The yajl_fort module

The yajl_fort module defines an object-oriented Fortran interface to the YAJL C library, which is an event-driven parser for JSON data streams. JSON is an open standard data interchange format. It is lightweight, flexible, easy for humans to read and write, and language independent.

Note

Unlike most other JSON libraries, YAJL does not provide or impose an in-memory data representation, but instead uses callbacks to accommodate any in-memory representation.
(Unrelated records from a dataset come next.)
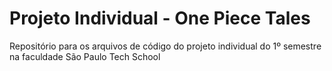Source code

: # Projeto Individual - One Piece Tales
Repositório para os arquivos de código do projeto individual do 1º semestre na faculdade São Paulo Tech School
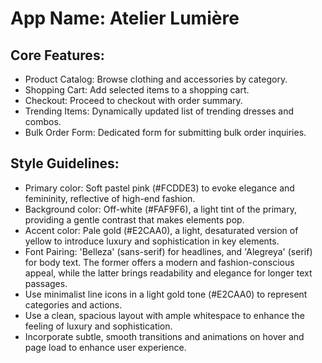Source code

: # **App Name**: Atelier Lumière

## Core Features:

- Product Catalog: Browse clothing and accessories by category.
- Shopping Cart: Add selected items to a shopping cart.
- Checkout: Proceed to checkout with order summary.
- Trending Items: Dynamically updated list of trending dresses and combos.
- Bulk Order Form: Dedicated form for submitting bulk order inquiries.

## Style Guidelines:

- Primary color: Soft pastel pink (#FCDDE3) to evoke elegance and femininity, reflective of high-end fashion.
- Background color: Off-white (#FAF9F6), a light tint of the primary, providing a gentle contrast that makes elements pop.
- Accent color: Pale gold (#E2CAA0), a light, desaturated version of yellow to introduce luxury and sophistication in key elements.
- Font Pairing: 'Belleza' (sans-serif) for headlines, and 'Alegreya' (serif) for body text. The former offers a modern and fashion-conscious appeal, while the latter brings readability and elegance for longer text passages.
- Use minimalist line icons in a light gold tone (#E2CAA0) to represent categories and actions.
- Use a clean, spacious layout with ample whitespace to enhance the feeling of luxury and sophistication.
- Incorporate subtle, smooth transitions and animations on hover and page load to enhance user experience.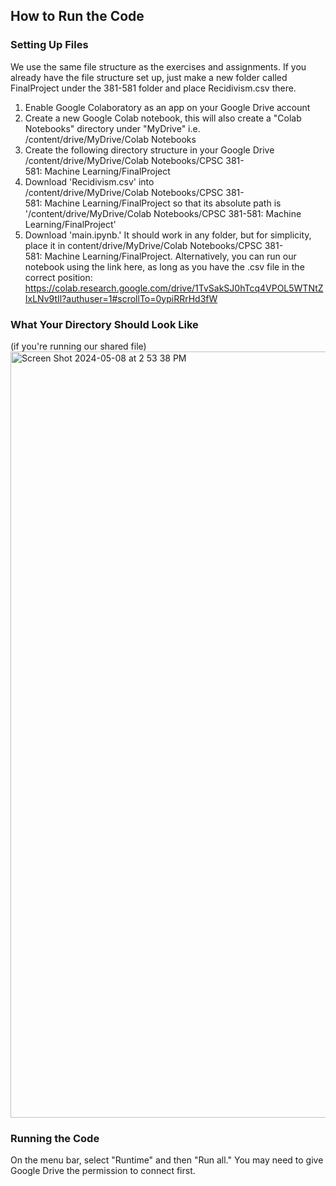 ## How to Run the Code

### Setting Up Files
We use the same file structure as the exercises and assignments. If you already have the file structure set up, just make a new folder called FinalProject under the 381-581 folder and place Recidivism.csv there.
1. Enable Google Colaboratory as an app on your Google Drive account
2. Create a new Google Colab notebook, this will also create a "Colab Notebooks" directory under "MyDrive" i.e. /content/drive/MyDrive/Colab Notebooks
3. Create the following directory structure in your Google Drive /content/drive/MyDrive/Colab Notebooks/CPSC 381-581: Machine Learning/FinalProject
4. Download 'Recidivism.csv' into /content/drive/MyDrive/Colab Notebooks/CPSC 381-581: Machine Learning/FinalProject so that its absolute path is '/content/drive/MyDrive/Colab Notebooks/CPSC 381-581: Machine Learning/FinalProject'
5. Download 'main.ipynb.' It should work in any folder, but for simplicity, place it in content/drive/MyDrive/Colab Notebooks/CPSC 381-581: Machine Learning/FinalProject. Alternatively, you can run our notebook using the link here, as long as you have the .csv file in the correct position: https://colab.research.google.com/drive/1TvSakSJ0hTcq4VPOL5WTNtZIxLNv9tIl?authuser=1#scrollTo=0ypiRRrHd3fW

### What Your Directory Should Look Like
(if you're running our shared file)
<img width="1226" alt="Screen Shot 2024-05-08 at 2 53 38 PM" src="https://github.com/gabedos/ML-Final/assets/147358644/b545a65e-703d-4706-b1d6-135b5c517edd">

### Running the Code
On the menu bar, select "Runtime" and then "Run all." You may need to give Google Drive the permission to connect first.
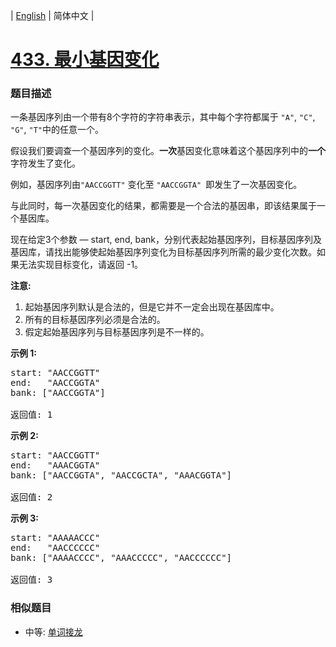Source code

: | [English](README_EN.md) | 简体中文 |

# [433. 最小基因变化](https://leetcode-cn.com/problems/minimum-genetic-mutation)
 ### 题目描述
<p>一条基因序列由一个带有8个字符的字符串表示，其中每个字符都属于 <code>&quot;A&quot;</code>, <code>&quot;C&quot;</code>, <code>&quot;G&quot;</code>, <code>&quot;T&quot;</code>中的任意一个。</p>

<p>假设我们要调查一个基因序列的变化。<strong>一次</strong>基因变化意味着这个基因序列中的<strong>一个</strong>字符发生了变化。</p>

<p>例如，基因序列由<code>&quot;AACCGGTT&quot;</code>&nbsp;变化至&nbsp;<code>&quot;AACCGGTA&quot;&nbsp;</code>即发生了一次基因变化。</p>

<p>与此同时，每一次基因变化的结果，都需要是一个合法的基因串，即该结果属于一个基因库。</p>

<p>现在给定3个参数 &mdash; start, end, bank，分别代表起始基因序列，目标基因序列及基因库，请找出能够使起始基因序列变化为目标基因序列所需的最少变化次数。如果无法实现目标变化，请返回 -1。</p>

<p><strong>注意:</strong></p>

<ol>
	<li>起始基因序列默认是合法的，但是它并不一定会出现在基因库中。</li>
	<li>所有的目标基因序列必须是合法的。</li>
	<li>假定起始基因序列与目标基因序列是不一样的。</li>
</ol>

<p><strong>示例 1:</strong></p>

<pre>
start: &quot;AACCGGTT&quot;
end:   &quot;AACCGGTA&quot;
bank: [&quot;AACCGGTA&quot;]

返回值: 1
</pre>

<p><strong>示例 2:</strong></p>

<pre>
start: &quot;AACCGGTT&quot;
end:   &quot;AAACGGTA&quot;
bank: [&quot;AACCGGTA&quot;, &quot;AACCGCTA&quot;, &quot;AAACGGTA&quot;]

返回值: 2
</pre>

<p><strong>示例 3:</strong></p>

<pre>
start: &quot;AAAAACCC&quot;
end:   &quot;AACCCCCC&quot;
bank: [&quot;AAAACCCC&quot;, &quot;AAACCCCC&quot;, &quot;AACCCCCC&quot;]

返回值: 3
</pre>

 ### 相似题目
- 中等:	[单词接龙](https://leetcode-cn.com/problems/word-ladder) 
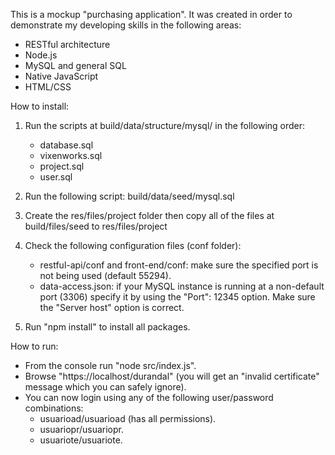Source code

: This is a mockup "purchasing application". It was created in order to demonstrate my developing skills in the following areas:
  - RESTful architecture
  - Node.js
  - MySQL and general SQL
  - Native JavaScript
  - HTML/CSS

How to install:

1. Run the scripts at build/data/structure/mysql/<your MySQL version> in the following order:
    - database.sql
    - vixenworks.sql
    - project.sql
    - user.sql

2. Run the following script: build/data/seed/mysql.sql

3. Create the res/files/project folder then copy all of the files at build/files/seed to res/files/project

4. Check the following configuration files (conf folder):
    - restful-api/conf and front-end/conf: make sure the specified port is not being used (default 55294).
    - data-access.json: if your MySQL instance is running at a non-default port (3306) specify it by using the "Port": 12345 option. Make sure the "Server host" option is correct.

5. Run "npm install" to install all packages.

How to run:

- From the console run "node src/index.js".
- Browse "https://localhost/durandal" (you will get an "invalid certificate" message which you can safely ignore).
- You can now login using any of the following user/password combinations:
    - usuarioad/usuarioad (has all permissions).
    - usuariopr/usuariopr.
    - usuariote/usuariote.
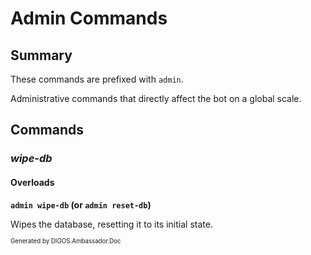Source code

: ﻿Admin Commands
==============
## Summary
These commands are prefixed with `admin`. 

Administrative commands that directly affect the bot on a global scale.

## Commands
### *wipe-db*
#### Overloads
**`admin wipe-db` (or `admin reset-db`)**

Wipes the database, resetting it to its initial state.

<sub><sup>Generated by DIGOS.Ambassador.Doc</sup></sub>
The same is true of yajl_fort, being only an interface to YAJL. If you want an in-memory representation (and you most likely do), you may do so using yajl_fort, but you provide the code that defines and populates the in-memory representation using the callbacks according to your specific requirements.

Synopsis

use yajl_fort
Derived types
fyajl_callbacks (abstract), fyajl_parser, fyajl_status
Functions
fyajl_get_error, fyajl_status_to_string
Parameters
  • callback return: FYAJL_CONTINUE_PARSING, FYAJL_TERMINATE_PARSING
  • kind: FYAJL_INTEGER_KIND, FYAJL_REAL_KIND
  • parser return: FYAJL_STATUS_OK, FYAJL_STATUS_ERROR, FYAJL_STATUS_CLIENT_CANCELED
  • option: FYAJL_ALLOW_COMMENTS, FYAJL_ALLOW_MULTIPLE_DOCUMENTS, FYAJL_ALLOW_PARTIAL_DOCUMENT, FYAJL_ALLOW_TRAILING_GARBAGE, FYAJL_DONT_VALIDATE_STRINGS

Prerequisites

The yajl_fort module uses YAJL version 2.0 or later. The source code for this library can be downloaded from https://github.com/lloyd/yajl/releases. The library is also available as a standard binary package in all major Linux distributions. See http://lloyd.github.io/yajl/ for additional information.

Parser callback functions

JSON overview

The JSON data language is quite simple. It is built on two basic data structures. An array is an ordered list of comma-separated values enclosed in brackets ([ and ]). An object is an unordered list of comma-separated name : value pairs enclosed in braces ({ and }). A name is a string enclosed in double quotes, and a value is one of the following: a string in double quotes, a number (integer or real), a boolean literal (true or false), the literal null, or an object or array. Note how the data structures can be nested. Whitespace is insignificant except in strings. At the outermost level, what is considered valid JSON text varies between the several standard documents, and it comes down to a matter of agreement between the producer and consumer of the data. Originally it was required to be an object or array, but more recently any JSON value is considered valid. The YAJL library follows the latter. See this blog post for a discussion of the issue, and http://www.json.org for a detailed description of the JSON syntax.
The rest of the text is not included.